Limit by condition count OR in MySQL

I am creating a web application that uses geolocation, and I am whipping up the view of "nearby places." This is a fairly simple logic: it shows the next 5 places that are stored in the database. Perfect.

The trick is that I want it to return the next 5 places or all places within two miles, whichever is greater. In other words, I want the user to be able to see at least all the places within two miles, but if there are no 5 places in this radius, I want them to show the next 5.

Let them be used for sample data sets.
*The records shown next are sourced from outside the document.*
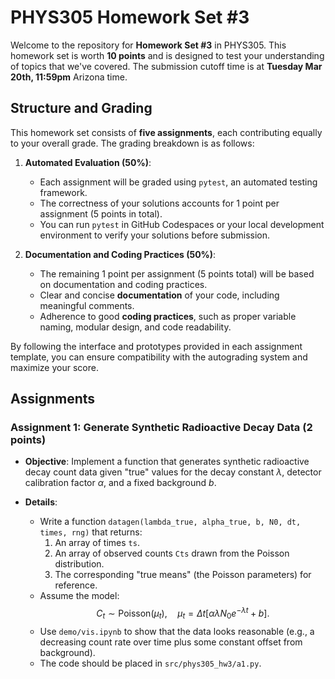 # PHYS305 Homework Set #3

Welcome to the repository for **Homework Set #3** in PHYS305.
This homework set is worth **10 points** and is designed to test your
understanding of topics that we've covered.
The submission cutoff time is at **Tuesday Mar 20th, 11:59pm** Arizona
time.


## Structure and Grading

This homework set consists of **five assignments**, each contributing
equally to your overall grade.
The grading breakdown is as follows:

1. **Automated Evaluation (50%)**:
   * Each assignment will be graded using `pytest`, an automated
     testing framework.
   * The correctness of your solutions accounts for 1 point per
     assignment (5 points in total).
   * You can run `pytest` in GitHub Codespaces or your local
     development environment to verify your solutions before
     submission.

2. **Documentation and Coding Practices (50%)**:
   * The remaining 1 point per assignment (5 points total) will be
     based on documentation and coding practices.
   * Clear and concise **documentation** of your code, including
     meaningful comments.
   * Adherence to good **coding practices**, such as proper variable
     naming, modular design, and code readability.

By following the interface and prototypes provided in each assignment
template, you can ensure compatibility with the autograding system and
maximize your score.


## Assignments

### **Assignment 1**: Generate Synthetic Radioactive Decay Data (2 points)

* **Objective**:
  Implement a function that generates synthetic radioactive decay
  count data given "true" values for the decay constant $\lambda$,
  detector calibration factor $\alpha$, and a fixed background $b$.

* **Details**:
  * Write a function `datagen(lambda_true, alpha_true, b, N0, dt,
    times, rng)` that returns:
    1. An array of times `ts`.
    2. An array of observed counts `Cts` drawn from the Poisson distribution.
    3. The corresponding "true means" (the Poisson parameters) for reference.
  * Assume the model:
    $$C_t \sim \mathrm{Poisson}\left(\mu_t\right), \quad
    \mu_t = \Delta t \left[\alpha \lambda N_0 e^{-\lambda t} + b\right].$$
  * Use `demo/vis.ipynb` to show that the data looks reasonable (e.g.,
    a decreasing count rate over time plus some constant offset from
    background).
  * The code should be placed in `src/phys305_hw3/a1.py`.
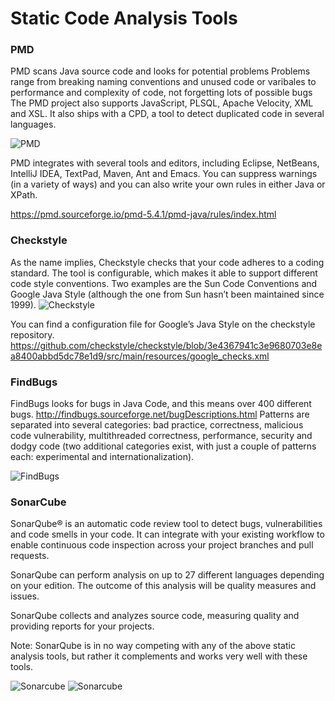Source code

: # Static Code Analysis Tools

### PMD
PMD scans Java source code and looks for potential problems
Problems range from breaking naming conventions and unused code or varibales to performance and complexity of code, not forgetting lots of possible bugs
The PMD project also supports JavaScript, PLSQL, Apache Velocity, XML and XSL. It also ships with a CPD, a tool to detect duplicated code in several languages.

![PMD](/style-guide/assets/images/pmd.png)

PMD integrates with several tools and editors, including Eclipse, NetBeans, IntelliJ IDEA, TextPad, Maven, Ant and Emacs.
You can suppress warnings (in a variety of ways) and you can also write your own rules in either Java or XPath.

https://pmd.sourceforge.io/pmd-5.4.1/pmd-java/rules/index.html

### Checkstyle
As the name implies, Checkstyle checks that your code adheres to a coding standard.
The tool is configurable, which makes it able to support different code style conventions. Two examples are the Sun Code Conventions and Google Java Style (although the one from Sun hasn’t been maintained since 1999). 
![Checkstyle](/style-guide/assets/images/checkstyle.png)

You can find a configuration file for Google’s Java Style on the checkstyle repository.
https://github.com/checkstyle/checkstyle/blob/3e4367941c3e9680703e8ea8400abbd5dc78e1d9/src/main/resources/google_checks.xml


### FindBugs

FindBugs looks for bugs in Java Code, and this means over 400 different bugs.
http://findbugs.sourceforge.net/bugDescriptions.html
Patterns are separated into several categories: bad practice, correctness, malicious code vulnerability, multithreaded correctness, performance, security and dodgy code (two additional categories exist, with just a couple of patterns each: experimental and internationalization).

![FindBugs](/style-guide/assets/images/findbugs.png)

### SonarCube

SonarQube® is an automatic code review tool to detect bugs, vulnerabilities and code smells in your code.
 It can integrate with your existing workflow to enable continuous code inspection across your project branches and pull requests.

SonarQube can perform analysis on up to 27 different languages depending on your edition. The outcome of this analysis will be quality measures and issues.

SonarQube collects and analyzes source code, measuring quality and providing reports for your projects.


Note: SonarQube is in no way competing with any of the above static analysis tools, but rather it complements and works very well with these tools. 

![Sonarcube](/style-guide/assets/images/sonarcube1.png)
![Sonarcube](/style-guide/assets/images/sonarcube2.png)
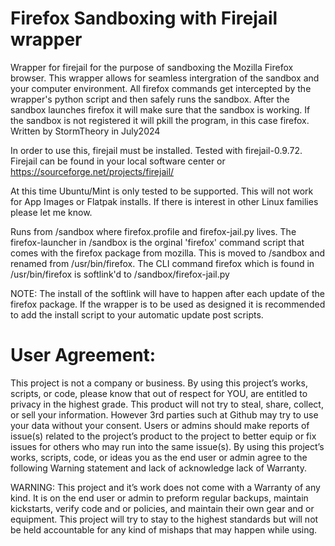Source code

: # Firefox Sandboxing with Firejail wrapper
Wrapper for firejail for the purpose of sandboxing the Mozilla Firefox browser. This wrapper allows for seamless intergration of the sandbox and your computer environment. All firefox commands get intercepted by the wrapper's python script and then safely runs the sandbox. After the sandbox launches firefox it will make sure that the sandbox is working. If the sandbox is not registered it will pkill the program, in this case firefox.
Written by StormTheory in July2024

In order to use this, firejail must be installed. Tested with firejail-0.9.72. 
Firejail can be found in your local software center or https://sourceforge.net/projects/firejail/

At this time Ubuntu/Mint is only tested to be supported. This will not work for App Images or Flatpak installs. If there is interest in other Linux families please let me know. 

Runs from /sandbox where firefox.profile and firefox-jail.py lives. 
The firefox-launcher in /sandbox is the orginal 'firefox' command script that comes with the firefox package from mozilla. This is moved to /sandbox and renamed from /usr/bin/firefox.
The CLI command firefox which is found in /usr/bin/firefox is softlink'd to /sandbox/firefox-jail.py

NOTE: The install of the softlink will have to happen after each update of the firefox package. 
If the wrapper is to be used as designed it is recommended to add the install script to your automatic update post scripts. 

# User Agreement:
This project is not a company or business. By using this project’s works, scripts, or code, please know that out of respect for YOU, are entitled to privacy in the highest grade. This product will not try to steal, share, collect, or sell your information. However 3rd parties such at Github may try to use your data without your consent. Users or admins should make reports of issue(s) related to the project’s product to the project to better equip or fix issues for others who may run into the same issue(s). By using this project’s works, scripts, code, or ideas you as the end user or admin agree to the following Warning statement and lack of acknowledge lack of Warranty.

WARNING: This project and it’s work does not come with a Warranty of any kind. It is on the end user or admin to preform regular backups, maintain kickstarts, verify code and or policies, and maintain their own gear and or equipment. This project will try to stay to the highest standards but will not be held accountable for any kind of mishaps that may happen while using.
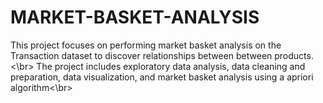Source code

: # MARKET-BASKET-ANALYSIS
This project focuses on performing market basket analysis on the Transaction  dataset to discover relationships between between products.<\br>
The project includes exploratory data analysis, data cleaning and preparation, data visualization, and market basket analysis using a apriori algorithm<\br>

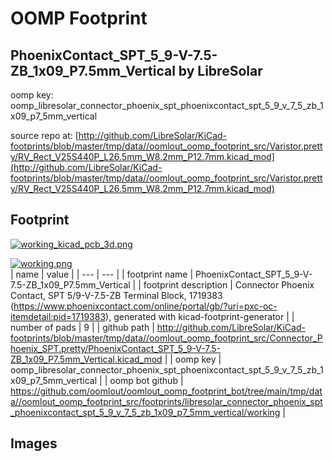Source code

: # OOMP Footprint  
## PhoenixContact_SPT_5_9-V-7.5-ZB_1x09_P7.5mm_Vertical  by LibreSolar  
  
oomp key: oomp_libresolar_connector_phoenix_spt_phoenixcontact_spt_5_9_v_7_5_zb_1x09_p7_5mm_vertical  
  
source repo at: [http://github.com/LibreSolar/KiCad-footprints/blob/master/tmp/data//oomlout_oomp_footprint_src/Varistor.pretty/RV_Rect_V25S440P_L26.5mm_W8.2mm_P12.7mm.kicad_mod](http://github.com/LibreSolar/KiCad-footprints/blob/master/tmp/data//oomlout_oomp_footprint_src/Varistor.pretty/RV_Rect_V25S440P_L26.5mm_W8.2mm_P12.7mm.kicad_mod)  
## Footprint  
  
[![working_kicad_pcb_3d.png](working_kicad_pcb_3d_600.png)](working_kicad_pcb_3d.png)  
  
[![working.png](working_600.png)](working.png)  
| name | value | 
| --- | --- | 
| footprint name | PhoenixContact_SPT_5_9-V-7.5-ZB_1x09_P7.5mm_Vertical | 
| footprint description | Connector Phoenix Contact, SPT 5/9-V-7.5-ZB Terminal Block, 1719383 (https://www.phoenixcontact.com/online/portal/gb/?uri=pxc-oc-itemdetail:pid=1719383), generated with kicad-footprint-generator | 
| number of pads | 9 | 
| github path | http://github.com/LibreSolar/KiCad-footprints/blob/master/tmp/data//oomlout_oomp_footprint_src/Connector_Phoenix_SPT.pretty/PhoenixContact_SPT_5_9-V-7.5-ZB_1x09_P7.5mm_Vertical.kicad_mod | 
| oomp key | oomp_libresolar_connector_phoenix_spt_phoenixcontact_spt_5_9_v_7_5_zb_1x09_p7_5mm_vertical | 
| oomp bot github | https://github.com/oomlout/oomlout_oomp_footprint_bot/tree/main/tmp/data//oomlout_oomp_footprint_src/footprints/libresolar_connector_phoenix_spt_phoenixcontact_spt_5_9_v_7_5_zb_1x09_p7_5mm_vertical/working | 
## Images  
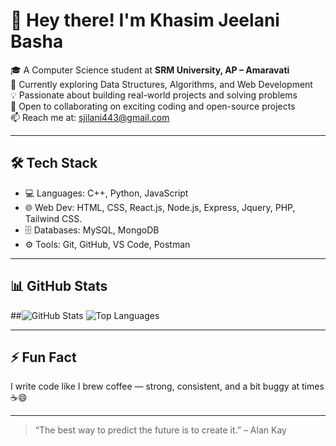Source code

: # 👋 Hey there! I'm Khasim Jeelani Basha

🎓 A Computer Science student at **SRM University, AP – Amaravati**  
🌱 Currently exploring Data Structures, Algorithms, and Web Development  
💡 Passionate about building real-world projects and solving problems  
🚀 Open to collaborating on exciting coding and open-source projects  
📫 Reach me at: [sjilani443@gmail.com](mailto:sjilani443@gmail.com)

---

## 🛠️ Tech Stack

- 💻 Languages: C++, Python, JavaScript  
- 🌐 Web Dev: HTML, CSS, React.js, Node.js, Express, Jquery, PHP, Tailwind CSS.  
- 🗄️ Databases: MySQL, MongoDB  
- ⚙️ Tools: Git, GitHub, VS Code, Postman

---

## 📊 GitHub Stats

##![GitHub Stats](https://github-readme-stats.vercel.app/api?username=sjilani443&show_icons=true&theme=radical)
![Top Languages](https://github-readme-stats.vercel.app/api/top-langs/?username=sjilani443&layout=compact&theme=radical)

---

## ⚡ Fun Fact

I write code like I brew coffee — strong, consistent, and a bit buggy at times ☕😄

---

> “The best way to predict the future is to create it.” – Alan Kay

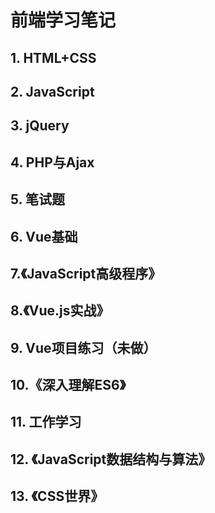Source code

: # 前端学习笔记 #
## 1. HTML+CSS ##

## 2. JavaScript ##

## 3. jQuery ##

## 4. PHP与Ajax ##

## 5. 笔试题 ##

## 6. Vue基础 ##
	
## 7.《JavaScript高级程序》 ##

## 8.《Vue.js实战》 ##

## 9. Vue项目练习（未做） ##

## 10.《深入理解ES6》 ##

## 11. 工作学习 ##

## 12. 《JavaScript数据结构与算法》

## 13. 《CSS世界》
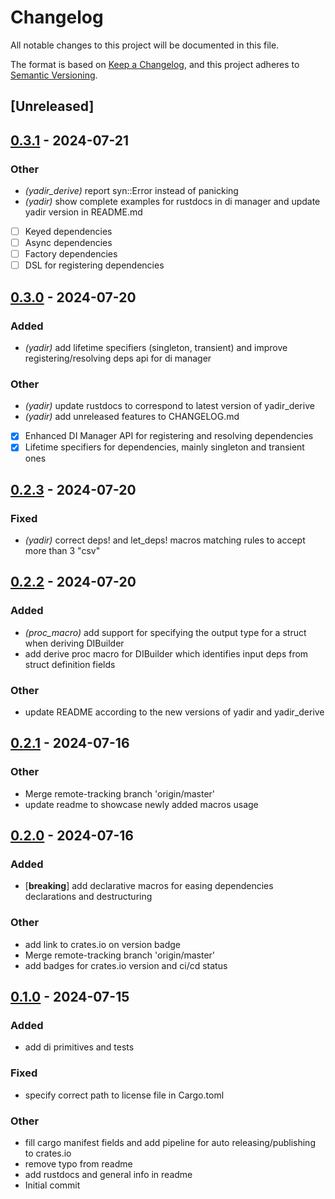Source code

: # Changelog
All notable changes to this project will be documented in this file.

The format is based on [Keep a Changelog](https://keepachangelog.com/en/1.0.0/),
and this project adheres to [Semantic Versioning](https://semver.org/spec/v2.0.0.html).

## [Unreleased]

## [0.3.1](https://github.com/WarriorsSami/yadir/compare/yadir-v0.3.0...yadir-v0.3.1) - 2024-07-21

### Other
- *(yadir_derive)* report syn::Error instead of panicking
- *(yadir)* show complete examples for rustdocs in di manager and update yadir version in README.md
- [ ] Keyed dependencies
- [ ] Async dependencies
- [ ] Factory dependencies
- [ ] DSL for registering dependencies

## [0.3.0](https://github.com/WarriorsSami/yadir/compare/yadir-v0.2.3...yadir-v0.3.0) - 2024-07-20

### Added
- *(yadir)* add lifetime specifiers (singleton, transient) and improve registering/resolving deps api for di manager

### Other
- *(yadir)* update rustdocs to correspond to latest version of yadir_derive
- *(yadir)* add unreleased features to CHANGELOG.md
- [x] Enhanced DI Manager API for registering and resolving dependencies
- [x] Lifetime specifiers for dependencies, mainly singleton and transient ones

## [0.2.3](https://github.com/WarriorsSami/yadir/compare/yadir-v0.2.2...yadir-v0.2.3) - 2024-07-20

### Fixed
- *(yadir)* correct deps! and let_deps! macros matching rules to accept more than 3 "csv"

## [0.2.2](https://github.com/WarriorsSami/yadir/compare/yadir-v0.2.1...yadir-v0.2.2) - 2024-07-20

### Added
- *(proc_macro)* add support for specifying the output type for a struct when deriving DIBuilder
- add derive proc macro for DIBuilder which identifies input deps from struct definition fields

### Other
- update README according to the new versions of yadir and yadir_derive

## [0.2.1](https://github.com/WarriorsSami/yadir/compare/v0.2.0...v0.2.1) - 2024-07-16

### Other
- Merge remote-tracking branch 'origin/master'
- update readme to showcase newly added macros usage

## [0.2.0](https://github.com/WarriorsSami/yadir/compare/v0.1.0...v0.2.0) - 2024-07-16

### Added
- [**breaking**] add declarative macros for easing dependencies declarations and destructuring

### Other
- add link to crates.io on version badge
- Merge remote-tracking branch 'origin/master'
- add badges for crates.io version and ci/cd status

## [0.1.0](https://github.com/WarriorsSami/yadir/releases/tag/v0.1.0) - 2024-07-15

### Added
- add di primitives and tests

### Fixed
- specify correct path to license file in Cargo.toml

### Other
- fill cargo manifest fields and add pipeline for auto releasing/publishing to crates.io
- remove typo from readme
- add rustdocs and general info in readme
- Initial commit
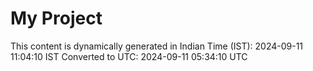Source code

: # My Project

This content is dynamically generated in Indian Time (IST): 2024-09-11 11:04:10 IST
Converted to UTC: 2024-09-11 05:34:10 UTC

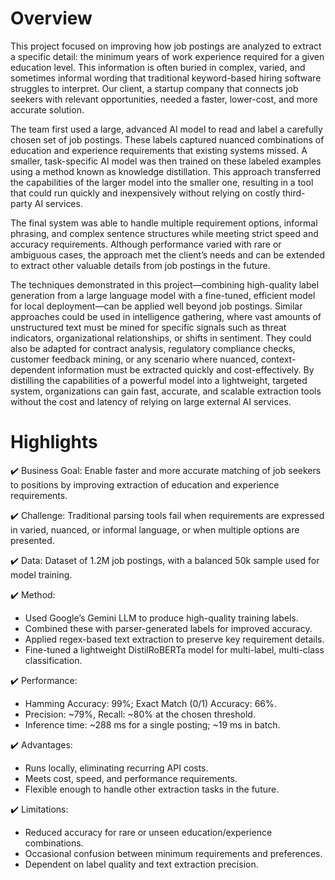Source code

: # Overview
This project focused on improving how job postings are analyzed to extract a specific detail: the minimum years of work experience required for a given education level. 
This information is often buried in complex, varied, and sometimes informal wording that traditional keyword-based hiring software struggles to interpret. 
Our client, a startup company that connects job seekers with relevant opportunities, needed a faster, lower-cost, and more accurate solution.

The team first used a large, advanced AI model to read and label a carefully chosen set of job postings. These labels captured 
nuanced combinations of education and experience requirements that existing systems missed. A smaller, task-specific AI model was then trained on these labeled examples using a 
method known as knowledge distillation. This approach transferred the capabilities of the larger model into the smaller one, resulting in a tool that could run quickly and inexpensively without relying on costly third-party AI services.

The final system was able to handle multiple requirement options, informal phrasing, and complex sentence structures while meeting strict speed and accuracy 
requirements. Although performance varied with rare or ambiguous cases, the approach met the client’s needs and can be extended to extract other valuable details from job postings in the future.

The techniques demonstrated in this project—combining high-quality label generation from a large language model with a fine-tuned, efficient model for local deployment—can be applied well beyond job postings. 
Similar approaches could be used in intelligence gathering, where vast amounts of unstructured text must be mined for specific signals such as threat indicators, organizational relationships, or shifts in sentiment. 
They could also be adapted for contract analysis, regulatory compliance checks, customer feedback mining, or any scenario where nuanced, context-dependent information must be extracted 
quickly and cost-effectively. By distilling the capabilities of a powerful model into a lightweight, targeted system, organizations can gain fast, accurate, 
and scalable extraction tools without the cost and latency of relying on large external AI services.

# Highlights
:heavy_check_mark: Business Goal: Enable faster and more accurate matching of job seekers to positions by improving extraction of education and experience requirements.

:heavy_check_mark: Challenge: Traditional parsing tools fail when requirements are expressed in varied, nuanced, or informal language, or when multiple options are presented.

:heavy_check_mark: Data: Dataset of 1.2M job postings, with a balanced 50k sample used for model training.

:heavy_check_mark: Method:

  * Used Google’s Gemini LLM to produce high-quality training labels.
  * Combined these with parser-generated labels for improved accuracy.
  * Applied regex-based text extraction to preserve key requirement details.
  * Fine-tuned a lightweight DistilRoBERTa model for multi-label, multi-class classification.

:heavy_check_mark: Performance:

  * Hamming Accuracy: 99%; Exact Match (0/1) Accuracy: 66%.
  * Precision: ~79%, Recall: ~80% at the chosen threshold.
  * Inference time: ~288 ms for a single posting; ~19 ms in batch.

:heavy_check_mark: Advantages:

  * Runs locally, eliminating recurring API costs.
  * Meets cost, speed, and performance requirements.
  * Flexible enough to handle other extraction tasks in the future.

:heavy_check_mark: Limitations:

  * Reduced accuracy for rare or unseen education/experience combinations.
  * Occasional confusion between minimum requirements and preferences.
  * Dependent on label quality and text extraction precision.
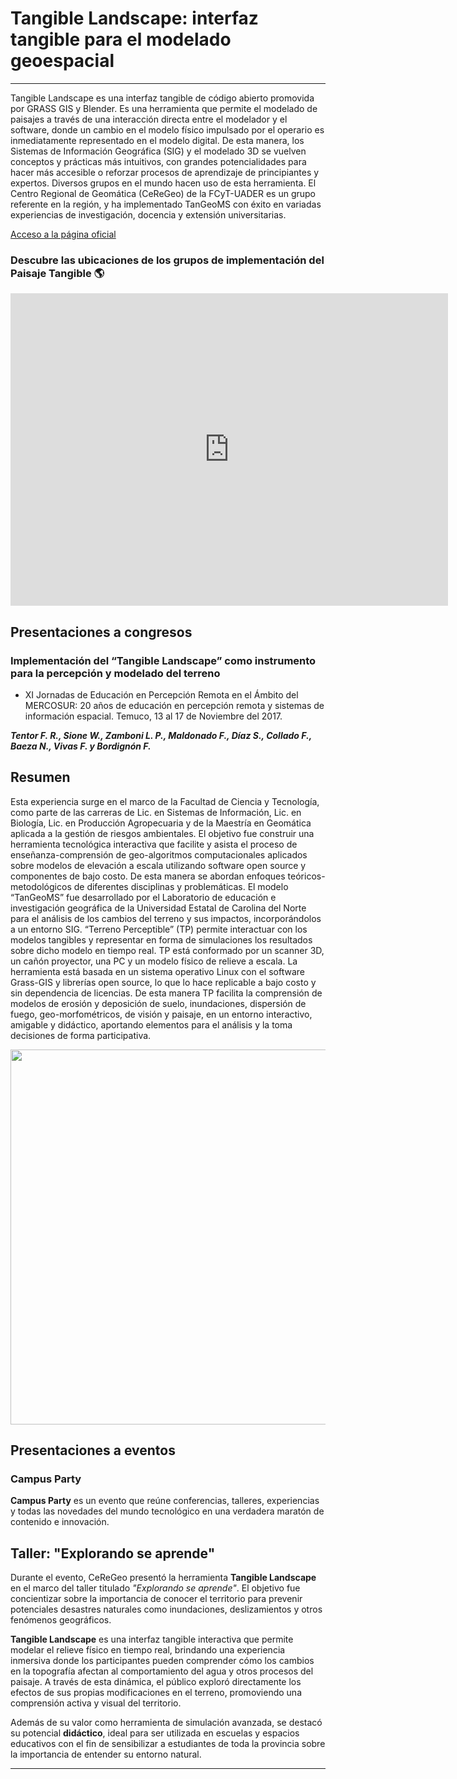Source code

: # Tangible Landscape: interfaz tangible para el modelado geoespacial
 ---

Tangible Landscape es una interfaz tangible de código abierto promovida por GRASS GIS y Blender. Es una herramienta que permite el modelado  de paisajes a través de una interacción directa entre el modelador y el software, donde un cambio en el modelo físico impulsado por el operario es inmediatamente representado en el modelo digital. De esta manera, los Sistemas de Información Geográfica (SIG) y el modelado 3D se vuelven conceptos y prácticas más intuitivos, con grandes potencialidades para hacer más accesible o reforzar procesos de aprendizaje de principiantes y expertos. 
Diversos grupos en el mundo hacen uso de esta herramienta. El Centro Regional de Geomática (CeReGeo) de la FCyT-UADER es un grupo referente en la región, y ha implementado TanGeoMS con éxito en variadas experiencias de investigación, docencia y extensión universitarias.

<a href="https://tangible-landscape.github.io/index.html" target="_blank">Acceso a la página oficial</a> 
### Descubre las ubicaciones de los grupos de implementación del Paisaje Tangible 🌎
<iframe
  width="700"
  height="500"
  style="border:none"
  src="https://tangible-landscape.github.io/map.html">
</iframe>

## **Presentaciones a congresos**

### Implementación del “Tangible Landscape” como instrumento para la percepción y modelado del terreno 

* XI Jornadas de Educación en Percepción Remota en el Ámbito del MERCOSUR: 20 años de educación en percepción remota y sistemas de información espacial. Temuco, 13 al 17 de Noviembre del 2017.


***Tentor F. R., Sione W., Zamboni L. P., Maldonado F., Díaz S., Collado F., Baeza N., Vivas F.  y  Bordignón F.***

## **Resumen** 
Esta experiencia surge en el marco de la Facultad de Ciencia y Tecnología, como parte de las carreras de Lic. en Sistemas de Información, Lic. en Biología, Lic. en Producción Agropecuaria y de la Maestría en Geomática aplicada a la gestión de riesgos ambientales. El objetivo fue construir una herramienta tecnológica interactiva que facilite y asista el proceso de enseñanza-comprensión de geo-algoritmos computacionales aplicados sobre modelos de elevación a escala utilizando software open source y componentes de bajo costo. De esta manera se abordan enfoques teóricos-metodológicos de diferentes disciplinas y problemáticas. El modelo “TanGeoMS” fue desarrollado por el Laboratorio de educación e investigación geográfica de la Universidad Estatal de Carolina del Norte para el análisis de los cambios del terreno y sus impactos, incorporándolos a un entorno SIG. “Terreno Perceptible” (TP) permite interactuar con los modelos tangibles y representar en forma de simulaciones los resultados sobre dicho modelo en tiempo real. TP está conformado por un scanner 3D, un cañón proyector, una PC y un modelo físico de relieve a escala. La herramienta está basada en un sistema operativo Linux con el software Grass-GIS y librerías open source, lo que lo hace replicable a bajo costo y sin dependencia de licencias. De esta manera TP facilita la comprensión de modelos de erosión y deposición de suelo, inundaciones, dispersión de fuego, geo-morfométricos, de visión y paisaje, en un entorno interactivo, amigable y didáctico,  aportando elementos para el análisis y la toma decisiones de forma participativa.


<img src="https://github.com/IDE-FCyT/IDE-FCyT/blob/main/images/poster_temuco.jpg?raw=true" width="700" height="600" />


## **Presentaciones a eventos**

### **Campus Party**

**Campus Party** es un evento que reúne conferencias, talleres, experiencias y todas las novedades del mundo tecnológico en una verdadera maratón de contenido e innovación.

## Taller: "Explorando se aprende"

Durante el evento, CeReGeo presentó la herramienta **Tangible Landscape** en el marco del taller titulado *"Explorando se aprende"*. El objetivo fue concientizar sobre la importancia de conocer el territorio para prevenir potenciales desastres naturales como inundaciones, deslizamientos y otros fenómenos geográficos.

**Tangible Landscape** es una interfaz tangible interactiva que permite modelar el relieve físico en tiempo real, brindando una experiencia inmersiva donde los participantes pueden comprender cómo los cambios en la topografía afectan al comportamiento del agua y otros procesos del paisaje. A través de esta dinámica, el público exploró directamente los efectos de sus propias modificaciones en el terreno, promoviendo una comprensión activa y visual del territorio.

Además de su valor como herramienta de simulación avanzada, se destacó su potencial **didáctico**, ideal para ser utilizada en escuelas y espacios educativos con el fin de sensibilizar a estudiantes de toda la provincia sobre la importancia de entender su entorno natural.

---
Set 1:

| id | name | distance | +----+----------------------+-----------+ | 3 | Earl of Sandwich | 0.3 | | 4 | Nails 'n More | 0.8 | | 22 | City Hotel | 1.7 | | 5 | Mighty Medicine | 2.1 | | 25 | Wonder Wings | 2.5 | | 6 | Jean Warehouse | 2.7 | | 9 | Ship Safe & Speedy | 2.9 | | 2 | Bagel Bonus | 4.1 | +----+----------------------+-----------+ 

Install 2:

 | id | name | distance | +----+----------------------+-----------+ | 3 | Earl of Sandwich | 0.1 | | 4 | Nails 'n More | 0.2 | | 5 | Mighty Medicine | 0.5 | | 6 | Jean Warehouse | 0.7 | | 9 | Ship Safe & Speedy | 0.9 | | 2 | Bagel Bonus | 1.2 | | 22 | City Hotel | 1.7 | | 25 | Wonder Wings | 2.1 | +----+----------------------+-----------+ 

In the first set, I want to return lines 3, 4, 22, 5, and 25. In the second set, I want to show 3, 4, 5, 6, 9, 2, and 22.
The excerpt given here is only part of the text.